The synchronization is the same as with a spinlock (or other mutex1): acquire operation at the top of a critical section, release at the bottom. Since it's cooperative, your acquire is just a load instead of an atomic RMW. Your release is giving the lock to the other thread, instead of just unlocking it.
All accesses to non-atomic shared data happen inside the critical sections you've created, so there's a happens-before between producer and consumer.
This idea looks interesting; it's different from a readers/writers lock in that the reader can unlock right away after making a copy (or actually moveing to claim the data), and you only have 1 reader. It's also different from a SeqLock, where readers are truly read-only; they check a sequence number before/after memcpy of the payload, and check if tearing could have happened which doesn't work with pointer-based data structures.
This is closest to RCU, Read-Copy-Update, where producers copy the existing data structure, modify it, and publish it by updating a pointer. Readers a truly read-only, only needing a consume load, so it's ideal for scalability to many readers and infrequent changes (e.g. Linux kernel config stuff which is usually only changed manually at boot.) Reclaiming (deleting/freeing) old copies of the data are the major challenge with RCU, requiring a lot of infrastructure to keep the fast-path of readers fast. Your strategy instead just hands ownership to a single reader, leaving the producer to create a new data-structure from scratch. And critically, giving the reader ownership and thus responsibility for deleting it, solving the deallocation problem.
You could perhaps get away with having a std::atomic< std::unordered_map<int, float>* > (atomic pointer-to-unordered_map) and have the producer do auto old = shared.exchange( newly_allocated_map, acq_rel );. (If old is non-null, delete it; we updated before the consumer saw that version.) And the consumer can do auto hash_ptr = shared.exchange(nullptr, acquire);. If it gets nullptr, the producer hasn't produced a new hash table yet. If it's non-null, delete the old hash table and use this one.
This is not necessarily better: your way avoids any atomic-RMW operations, which is very good on x86 for example. (Every atomic RMW is a full memory barrier on x86, blocking memory-level parallelism across it for whatever code is calling this.)
Perhaps my idea could be modified to have the producer only write when the pointer is null, and the consumer only write when non-null, so its non-nullness serves the same purpose as your flag. Then it's pretty much equivalent to your idea: you use a separate flag and std::move to copy the control-block of the std::unordered_map (the pointer and size info), vs. my atomic pointer idea having a pointer to the control blocks, which is an extra level of indirection to actually use the data. (But only while passing it between producer and consumer; that's probably negligible.)

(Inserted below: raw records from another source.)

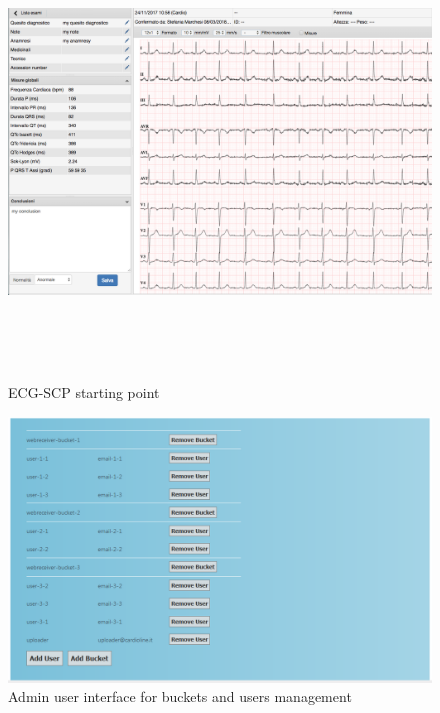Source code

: \begin{figure}[h]
    \centering
    \includegraphics[width=\textwidth,height=12cm,keepaspectratio]{img/scp_view}
    \caption{ECG-SCP starting point}
    \label{fig:scp_view}
\end{figure}

\begin{figure}[h]
    \includegraphics[width=\textwidth]{img/webreceiver_admin_screenshot}
    \caption{Admin user interface for buckets and users management}
    \label{fig:webreceiver_admin_screenshot}
\end{figure}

Footnote 1: You could have done this with a std::mutex and maybe a plain bool flag to track state if .size() on the map isn't sufficient, but this is more efficient. At least assuming you always have work to do and aren't just spin-waiting, effectively calling try_lock. A mutex can fall back to sleeping, giving up the CPU and having the OS wake it when the mutex is unlocked. You could perhaps roll your own of that with .wait() and .notify_one(), but notify is a system-call so to keep it lightweight in the normal case you'd want a way to skip the notify if the other thread isn't .wait()ing. (Good std::mutex implementations do this.)